Would you return, word for word, the lines of the data below from the line with "106 | 0.2% |" through the line with "124 | 0.8% |", and no others?

BEGIN Data records

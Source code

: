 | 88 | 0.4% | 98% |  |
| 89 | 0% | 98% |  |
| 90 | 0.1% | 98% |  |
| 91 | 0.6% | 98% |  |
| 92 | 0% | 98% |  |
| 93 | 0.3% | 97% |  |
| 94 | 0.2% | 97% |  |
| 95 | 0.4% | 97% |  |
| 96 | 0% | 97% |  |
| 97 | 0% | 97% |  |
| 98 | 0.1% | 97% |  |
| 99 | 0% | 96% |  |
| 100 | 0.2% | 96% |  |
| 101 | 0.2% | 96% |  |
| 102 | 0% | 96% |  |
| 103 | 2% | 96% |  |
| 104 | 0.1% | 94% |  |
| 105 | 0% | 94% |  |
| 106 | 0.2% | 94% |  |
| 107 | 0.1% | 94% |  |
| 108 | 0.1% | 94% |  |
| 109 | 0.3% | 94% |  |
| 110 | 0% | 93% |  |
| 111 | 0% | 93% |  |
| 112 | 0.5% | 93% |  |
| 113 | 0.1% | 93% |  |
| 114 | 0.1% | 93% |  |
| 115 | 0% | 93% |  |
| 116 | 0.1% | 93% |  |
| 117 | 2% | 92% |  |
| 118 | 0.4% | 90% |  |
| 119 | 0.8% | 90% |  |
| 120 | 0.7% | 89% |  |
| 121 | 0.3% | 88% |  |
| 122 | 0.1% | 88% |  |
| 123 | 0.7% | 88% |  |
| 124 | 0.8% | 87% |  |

END Data records
BEGIN Data records

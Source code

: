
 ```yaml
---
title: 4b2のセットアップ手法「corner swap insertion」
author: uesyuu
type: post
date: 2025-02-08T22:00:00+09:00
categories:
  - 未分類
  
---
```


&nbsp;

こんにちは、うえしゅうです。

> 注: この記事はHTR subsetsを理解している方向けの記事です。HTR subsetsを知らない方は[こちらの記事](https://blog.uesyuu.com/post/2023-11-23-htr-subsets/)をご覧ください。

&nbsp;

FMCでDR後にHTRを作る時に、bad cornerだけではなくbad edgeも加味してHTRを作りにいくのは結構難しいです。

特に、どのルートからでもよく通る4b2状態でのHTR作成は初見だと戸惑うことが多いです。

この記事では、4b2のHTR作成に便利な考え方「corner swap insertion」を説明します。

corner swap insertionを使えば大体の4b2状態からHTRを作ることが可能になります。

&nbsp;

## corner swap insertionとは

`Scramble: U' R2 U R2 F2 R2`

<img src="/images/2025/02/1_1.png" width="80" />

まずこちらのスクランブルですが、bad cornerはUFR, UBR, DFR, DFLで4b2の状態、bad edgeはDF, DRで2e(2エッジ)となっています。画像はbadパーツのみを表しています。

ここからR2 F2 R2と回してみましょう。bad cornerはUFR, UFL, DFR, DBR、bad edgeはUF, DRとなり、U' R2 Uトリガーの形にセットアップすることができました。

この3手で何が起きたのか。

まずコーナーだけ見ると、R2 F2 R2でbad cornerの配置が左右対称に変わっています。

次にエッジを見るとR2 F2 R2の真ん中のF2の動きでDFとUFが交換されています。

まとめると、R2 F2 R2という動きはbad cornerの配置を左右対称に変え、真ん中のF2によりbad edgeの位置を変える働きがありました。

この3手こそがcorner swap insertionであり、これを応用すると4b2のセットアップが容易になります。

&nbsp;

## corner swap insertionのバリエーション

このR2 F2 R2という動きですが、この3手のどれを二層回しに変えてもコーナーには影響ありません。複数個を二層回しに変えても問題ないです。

END Data records

Completed task
| 106 | 0.2% | 94% |  |
| 107 | 0.1% | 94% |  |
| 108 | 0.1% | 94% |  |
| 109 | 0.3% | 94% |  |
| 110 | 0% | 93% |  |
| 111 | 0% | 93% |  |
| 112 | 0.5% | 93% |  |
| 113 | 0.1% | 93% |  |
| 114 | 0.1% | 93% |  |
| 115 | 0% | 93% |  |
| 116 | 0.1% | 93% |  |
| 117 | 2% | 92% |  |
| 118 | 0.4% | 90% |  |
| 119 | 0.8% | 90% |  |
| 120 | 0.7% | 89% |  |
| 121 | 0.3% | 88% |  |
| 122 | 0.1% | 88% |  |
| 123 | 0.7% | 88% |  |
| 124 | 0.8% | 87% |  |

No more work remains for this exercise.